Assignment:
The required output is every line from the one with "M_2 = 0.6 M_1 $" through the final line of the data below, unchanged.

===== Supplied records =====

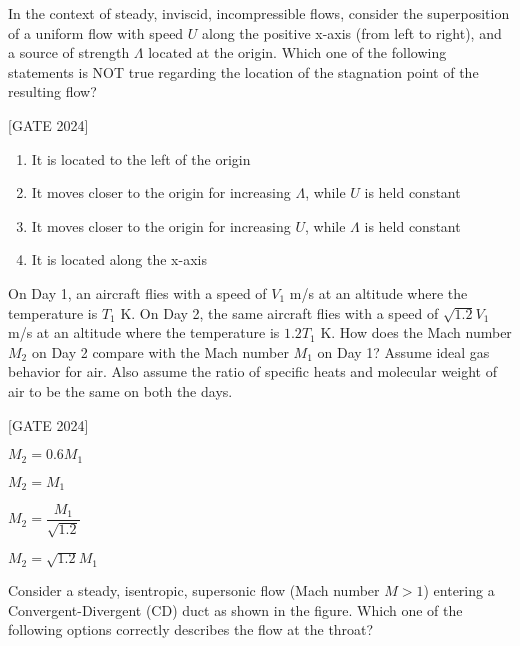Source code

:     \item In the context of steady, inviscid, incompressible flows, consider the superposition of a uniform flow with speed $ U $ along the positive x-axis (from left to right), and a source of strength $ \Lambda $ located at the origin. Which one of the following statements is NOT true regarding the location of the stagnation point of the resulting flow?
    
        \hfill{[GATE 2024]}\begin{enumerate}
            \item It is located to the left of the origin
            \item It moves closer to the origin for increasing $ \Lambda $, while $ U $ is held constant
            \item It moves closer to the origin for increasing $ U $, while $ \Lambda $ is held constant
            \item It is located along the x-axis
        \end{enumerate}
    

    \item On Day 1, an aircraft flies with a speed of $ V_1 $ m/s at an altitude where the temperature is $ T_1 $ K. On Day 2, the same aircraft flies with a speed of $ \sqrt{1.2} V_1 $ m/s at an altitude where the temperature is $ 1.2 T_1 $ K. How does the Mach number $ M_2 $ on Day 2 compare with the Mach number $ M_1 $ on Day 1?
    Assume ideal gas behavior for air. Also assume the ratio of specific heats and molecular weight of air to be the same on both the days.
   
        \hfill{[GATE 2024]}\begin{enumerate} \begin{multicols}{2}
            \item $ M_2 = 0.6 M_1 $
            \item $ M_2 = M_1 $
            \item $ M_2 = \dfrac{M_1}{\sqrt{1.2}} $
            \item $ M_2 = \sqrt{1.2} M_1 $
       \end{multicols}  \end{enumerate}
   

    \item Consider a steady, isentropic, supersonic flow (Mach number $ M > 1 $) entering a Convergent-Divergent (CD) duct as shown in the figure. Which one of the following options correctly describes the flow at the throat?
    \begin{center}
\end{center}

=====

Task response:
            \item $ M_2 = 0.6 M_1 $
            \item $ M_2 = M_1 $
            \item $ M_2 = \dfrac{M_1}{\sqrt{1.2}} $
            \item $ M_2 = \sqrt{1.2} M_1 $
       \end{multicols}  \end{enumerate}
   

    \item Consider a steady, isentropic, supersonic flow (Mach number $ M > 1 $) entering a Convergent-Divergent (CD) duct as shown in the figure. Which one of the following options correctly describes the flow at the throat?
    \begin{center}
\end{center}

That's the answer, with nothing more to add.